Earlier this month, signs of life returned to what was once a gaping pit, frozen in sadness and rife with emotion, as part of the memorial at the World Trade Center opened on the 10th anniversary of the 9/11 attacks.
This week, another grand opening – this one steeped in controversy – is scheduled for just a few blocks away from the site where the Twin Towers once stood.
The first part of Park51, the planned Lower Manhattan Islamic community center that sparked an international controversy last year, is set to open Wednesday with an art exhibit that features photographs of children.
“It is a huge step forward,” said Katerina Lucas, Park51’s chief of staff. “I hope it shows we are about inclusion, not exclusion.”
The photography exhibit, Park51’s first big public event, comprises portraits of children from 169 countries who now live in New York City. The opening coincides with the United Nations’ International Day of Peace.
When plans to construct the high-rise Islamic institution were unveiled last year, a heated debate erupted over whether it was insensitive to build it so close to the site attacked by Islamic extremists.

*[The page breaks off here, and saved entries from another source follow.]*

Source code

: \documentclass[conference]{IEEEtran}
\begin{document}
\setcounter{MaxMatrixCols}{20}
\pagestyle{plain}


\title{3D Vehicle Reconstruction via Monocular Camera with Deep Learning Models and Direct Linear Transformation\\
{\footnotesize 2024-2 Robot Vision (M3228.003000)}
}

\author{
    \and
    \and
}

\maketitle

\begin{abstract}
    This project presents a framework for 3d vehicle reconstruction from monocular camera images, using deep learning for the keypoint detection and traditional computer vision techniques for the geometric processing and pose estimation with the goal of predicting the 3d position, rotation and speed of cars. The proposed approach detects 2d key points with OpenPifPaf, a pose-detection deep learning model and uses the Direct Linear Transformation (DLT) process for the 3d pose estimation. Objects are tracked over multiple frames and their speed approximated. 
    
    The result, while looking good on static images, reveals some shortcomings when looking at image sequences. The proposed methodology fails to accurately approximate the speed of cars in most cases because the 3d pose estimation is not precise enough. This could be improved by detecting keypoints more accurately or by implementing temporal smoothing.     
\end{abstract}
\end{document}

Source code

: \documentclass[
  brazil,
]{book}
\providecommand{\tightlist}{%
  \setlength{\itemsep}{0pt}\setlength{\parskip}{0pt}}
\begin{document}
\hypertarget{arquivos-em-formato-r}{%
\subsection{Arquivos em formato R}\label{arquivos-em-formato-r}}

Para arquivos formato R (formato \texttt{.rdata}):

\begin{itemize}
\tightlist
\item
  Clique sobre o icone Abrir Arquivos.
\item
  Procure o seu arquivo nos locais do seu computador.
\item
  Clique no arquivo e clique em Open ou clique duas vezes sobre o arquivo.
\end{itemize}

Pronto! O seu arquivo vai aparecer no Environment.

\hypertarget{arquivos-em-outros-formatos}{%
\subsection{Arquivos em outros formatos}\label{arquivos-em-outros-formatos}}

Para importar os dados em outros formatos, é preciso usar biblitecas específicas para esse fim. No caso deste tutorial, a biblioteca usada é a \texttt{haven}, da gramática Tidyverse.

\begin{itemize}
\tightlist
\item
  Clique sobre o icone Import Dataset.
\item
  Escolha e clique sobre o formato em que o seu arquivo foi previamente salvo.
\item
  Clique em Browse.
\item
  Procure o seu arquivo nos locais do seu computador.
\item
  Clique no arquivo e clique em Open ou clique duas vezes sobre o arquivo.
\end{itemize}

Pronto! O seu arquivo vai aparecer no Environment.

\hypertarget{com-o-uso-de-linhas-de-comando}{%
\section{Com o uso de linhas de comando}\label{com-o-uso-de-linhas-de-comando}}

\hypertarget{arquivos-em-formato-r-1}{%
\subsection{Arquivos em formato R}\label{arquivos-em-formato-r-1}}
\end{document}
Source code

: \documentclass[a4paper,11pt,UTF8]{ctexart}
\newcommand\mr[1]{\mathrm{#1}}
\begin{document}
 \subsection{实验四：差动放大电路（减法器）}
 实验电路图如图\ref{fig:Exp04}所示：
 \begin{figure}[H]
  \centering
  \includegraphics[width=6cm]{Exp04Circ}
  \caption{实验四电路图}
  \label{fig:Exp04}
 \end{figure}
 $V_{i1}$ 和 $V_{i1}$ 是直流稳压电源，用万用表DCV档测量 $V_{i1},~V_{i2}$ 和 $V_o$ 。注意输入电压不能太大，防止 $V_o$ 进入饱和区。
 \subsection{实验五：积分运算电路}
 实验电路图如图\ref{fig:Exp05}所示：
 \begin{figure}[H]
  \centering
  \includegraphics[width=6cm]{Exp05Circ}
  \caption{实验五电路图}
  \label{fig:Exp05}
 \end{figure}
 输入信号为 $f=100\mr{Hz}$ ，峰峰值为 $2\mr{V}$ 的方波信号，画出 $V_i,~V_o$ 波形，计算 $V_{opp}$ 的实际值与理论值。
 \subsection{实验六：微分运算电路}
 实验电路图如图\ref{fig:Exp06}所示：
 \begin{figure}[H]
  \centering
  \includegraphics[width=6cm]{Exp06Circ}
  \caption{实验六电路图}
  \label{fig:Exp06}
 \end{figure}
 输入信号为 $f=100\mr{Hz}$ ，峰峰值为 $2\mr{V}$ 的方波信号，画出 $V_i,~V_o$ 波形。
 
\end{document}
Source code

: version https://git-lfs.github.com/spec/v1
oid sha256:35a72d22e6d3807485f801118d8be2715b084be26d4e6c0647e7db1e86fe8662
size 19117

Though the interfaith center’s leaders said the project was rooted in a spirit of cooperation and coexistence, it provoked vocal opposition from some families of 9/11 victims, politicians and others.
The driving force behind much of this opposition was Pamela Geller, editor and publisher of a blog called Atlas Shrugs.

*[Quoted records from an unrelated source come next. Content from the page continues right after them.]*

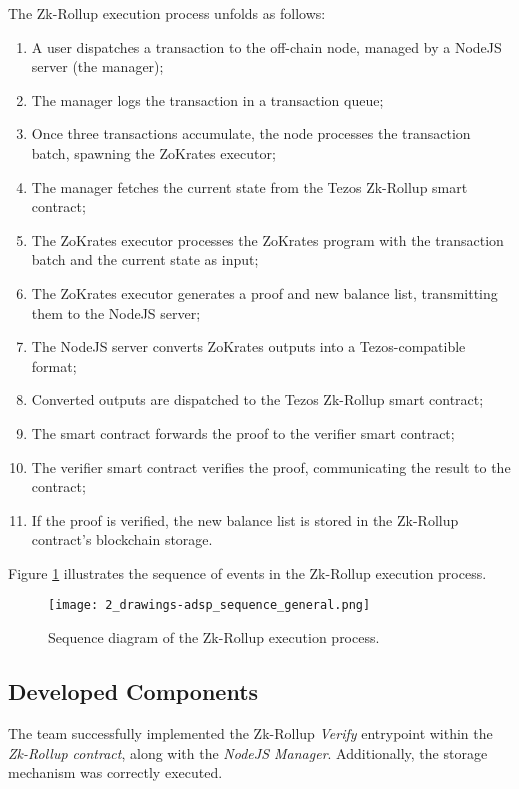 The Zk-Rollup execution process unfolds as follows:
\begin{enumerate}
    \item A user dispatches a transaction to the off-chain node, managed by a NodeJS server (the manager);
    \item The manager logs the transaction in a transaction queue;
    \item Once three transactions accumulate, the node processes the transaction batch, spawning the ZoKrates executor;
    \item The manager fetches the current state from the Tezos Zk-Rollup smart contract;
    \item The ZoKrates executor processes the ZoKrates program with the transaction batch and the current state as input;
    \item The ZoKrates executor generates a proof and new balance list, transmitting them to the NodeJS server;
    \item The NodeJS server converts ZoKrates outputs into a Tezos-compatible format;
    \item Converted outputs are dispatched to the Tezos Zk-Rollup smart contract;
    \item The smart contract forwards the proof to the verifier smart contract;
    \item The verifier smart contract verifies the proof, communicating the result to the contract;
    \item If the proof is verified, the new balance list is stored in the Zk-Rollup contract's blockchain storage.
\end{enumerate}

Figure \ref{fig:2_drawings-adsp_sequence_general.png} illustrates the sequence of events in the Zk-Rollup execution process.

\begin{figure}[ht]
  \centering
  \texttt{[image: 2\_drawings-adsp\_sequence\_general.png]}
  \caption[Scaling Solutions]{Sequence diagram of the Zk-Rollup execution process.}  
  \label{fig:2_drawings-adsp_sequence_general.png}
\end{figure} 

\subsection{Developed Components}
The team successfully implemented the Zk-Rollup \textit{Verify} entrypoint within the \textit{Zk-Rollup contract}, along with the \textit{NodeJS Manager}. Additionally, the storage mechanism was correctly executed.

Geller organized a protest of Park51 on the tenth anniversary of Sept. 11 and says she is appalled at the organization’s decision to highlight the photographs of children.

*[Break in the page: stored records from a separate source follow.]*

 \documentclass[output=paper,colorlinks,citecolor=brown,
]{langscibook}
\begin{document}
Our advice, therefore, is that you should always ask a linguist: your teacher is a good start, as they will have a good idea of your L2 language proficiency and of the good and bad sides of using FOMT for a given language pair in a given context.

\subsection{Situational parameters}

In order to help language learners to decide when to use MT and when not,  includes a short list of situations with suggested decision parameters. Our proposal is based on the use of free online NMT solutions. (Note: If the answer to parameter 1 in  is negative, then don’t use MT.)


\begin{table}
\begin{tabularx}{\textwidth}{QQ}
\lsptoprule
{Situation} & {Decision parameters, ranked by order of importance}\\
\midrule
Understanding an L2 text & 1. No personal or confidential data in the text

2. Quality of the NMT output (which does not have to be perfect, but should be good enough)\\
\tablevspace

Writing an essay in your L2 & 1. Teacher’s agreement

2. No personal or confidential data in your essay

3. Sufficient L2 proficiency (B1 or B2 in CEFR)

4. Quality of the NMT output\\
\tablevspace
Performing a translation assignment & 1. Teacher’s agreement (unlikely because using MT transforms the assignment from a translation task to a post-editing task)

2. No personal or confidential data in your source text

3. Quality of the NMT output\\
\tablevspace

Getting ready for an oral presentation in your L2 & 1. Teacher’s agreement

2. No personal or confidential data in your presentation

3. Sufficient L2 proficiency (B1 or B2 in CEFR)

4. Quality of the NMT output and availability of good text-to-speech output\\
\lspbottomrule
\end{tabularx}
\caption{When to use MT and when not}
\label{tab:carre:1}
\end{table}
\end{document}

“It is an obvious and cynical attempt to manipulate public opinion and divert attention away from the Islamic supremacist ties, shady financial dealings, and contradictory statements of the mosque organizers,” Geller said in an e-mail.
But Park 51’s photography exhibit is a reminder that the project is quietly moving forward, despite rumors that it had been put on hold.
With $70,000 raised in under two months via KickStarter.com, a funding platform for creative projects, the remodeled space at 51 Park Place will serve as a temporary community center until groundbreaking for the rest of the building.
The project’s developers, led by Park51 Chairman Sharif El-Gamal, have hired a staff of six and continue to hold Muslim prayers at the space, just north of ground zero. But they are not speculating about a timeline for construction.
In June, El-Gamal parted ways with Imam Feisal Abdul Rauf, the cleric who had been the public face of Park51, over a difference in vision.
At a recent interfaith event honoring 9/11 families, Rauf said his vision to build an American-Muslim identity and enhance multi-faith dialogue hasn’t changed in 20 years.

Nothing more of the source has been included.